* Problem details
Among the records below, how many lines contain "summary"? State the number and nothing more.

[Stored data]
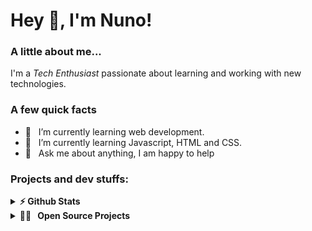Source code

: <h1> Hey 👋, I'm Nuno!</h1>
</h1>

### A little about me...
I'm a *Tech Enthusiast* passionate about learning and working with new technologies.<br/>

### A few quick facts
- 🔭 &nbsp; I’m currently learning web development.
- 🌱 &nbsp; I’m currently learning Javascript, HTML and CSS.
- 💬 &nbsp; Ask me about anything, I am happy to help

### Projects and dev stuffs:

<details>	
  <summary><b>⚡ Github Stats</b></summary>
</details>

<details>
  <summary><b>👩‍💻 &nbsp; Open Source Projects</b></summary>
</details>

* Exercise result
2